Digitalisation sees Kenanga gaining from retail surge

KENANGA Investment Bank Bhd saw a year-on-year (yoy) surge in profit for the second quarter of its 2020 financial year ended June 30, which the group attributes to its digital strategy capturing the surge from retail investors.

The group saw a revenue of RM209.7 mil for the quarter, with a net profit of RM20.5 mil, more than tripling its net profit yoy from 2Q19, when the group reported a net profit of RM5.6 mil.

The surge was attributed to increased brokerage fees, trading and investment income, as well as management fee income. A share of profits was also recorded from its joint venture company, Rakuten Trade, while recording a reversal of credit loss provision.
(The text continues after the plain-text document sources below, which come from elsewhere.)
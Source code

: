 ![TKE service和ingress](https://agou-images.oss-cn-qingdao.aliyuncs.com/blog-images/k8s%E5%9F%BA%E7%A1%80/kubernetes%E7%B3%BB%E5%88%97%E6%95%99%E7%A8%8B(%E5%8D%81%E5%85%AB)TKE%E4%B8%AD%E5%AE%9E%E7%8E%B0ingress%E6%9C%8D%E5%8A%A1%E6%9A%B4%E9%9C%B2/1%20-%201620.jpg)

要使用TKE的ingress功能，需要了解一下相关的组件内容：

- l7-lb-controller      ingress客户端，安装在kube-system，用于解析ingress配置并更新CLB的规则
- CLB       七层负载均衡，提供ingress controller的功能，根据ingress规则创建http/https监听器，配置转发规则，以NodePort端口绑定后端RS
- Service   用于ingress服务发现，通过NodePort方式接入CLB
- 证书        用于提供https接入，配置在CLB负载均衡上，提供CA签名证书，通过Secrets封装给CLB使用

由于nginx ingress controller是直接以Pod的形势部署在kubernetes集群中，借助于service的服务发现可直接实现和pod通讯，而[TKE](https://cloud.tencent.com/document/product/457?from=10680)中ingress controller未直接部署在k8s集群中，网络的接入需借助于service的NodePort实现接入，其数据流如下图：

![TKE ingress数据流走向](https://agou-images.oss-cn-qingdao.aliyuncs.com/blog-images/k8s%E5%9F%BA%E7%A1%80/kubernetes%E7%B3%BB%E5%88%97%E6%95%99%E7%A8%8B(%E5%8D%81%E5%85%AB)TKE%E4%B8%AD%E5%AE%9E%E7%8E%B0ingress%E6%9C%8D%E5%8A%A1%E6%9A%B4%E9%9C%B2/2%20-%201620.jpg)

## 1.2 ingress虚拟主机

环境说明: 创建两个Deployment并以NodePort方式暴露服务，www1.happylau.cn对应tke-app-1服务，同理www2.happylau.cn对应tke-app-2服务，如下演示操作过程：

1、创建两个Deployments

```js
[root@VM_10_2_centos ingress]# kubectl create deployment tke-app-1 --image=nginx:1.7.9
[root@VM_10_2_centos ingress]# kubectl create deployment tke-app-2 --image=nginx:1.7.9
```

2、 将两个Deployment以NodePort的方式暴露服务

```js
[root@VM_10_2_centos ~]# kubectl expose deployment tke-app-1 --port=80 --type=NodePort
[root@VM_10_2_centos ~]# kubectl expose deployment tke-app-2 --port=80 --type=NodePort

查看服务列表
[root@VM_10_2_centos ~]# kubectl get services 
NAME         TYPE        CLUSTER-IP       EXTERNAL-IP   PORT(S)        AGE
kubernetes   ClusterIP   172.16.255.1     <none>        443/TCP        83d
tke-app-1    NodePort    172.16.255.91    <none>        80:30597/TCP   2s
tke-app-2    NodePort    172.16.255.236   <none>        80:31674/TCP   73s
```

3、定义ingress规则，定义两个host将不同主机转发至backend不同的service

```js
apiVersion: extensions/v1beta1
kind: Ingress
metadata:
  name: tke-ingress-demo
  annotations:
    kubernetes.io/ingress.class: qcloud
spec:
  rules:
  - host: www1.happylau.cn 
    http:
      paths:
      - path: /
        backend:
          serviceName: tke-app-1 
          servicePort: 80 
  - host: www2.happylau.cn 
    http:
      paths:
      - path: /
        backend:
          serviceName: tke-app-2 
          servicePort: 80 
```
According to Kenanga, the recent market volatility has catalysed a surge in participation from local retail investors, which in turn saw record-high trading activities in the equities market. The group noted that trading volume on Bursa Malaysia was recently reported at a daily record of 26.65 billion.

“The last few months has truly validated our digital strategy which we embarked on a few years ago. Digitalisation has enabled us to support the recent resurgence in retail participation, and to capitalise on the bullish stock market sentiments,” said Kenanga group managing director Chay Wai Leong.

Chay also believes that the group is well positioned to end the year on a positive note, citing prudent risk management practices and its foothold in the retail market.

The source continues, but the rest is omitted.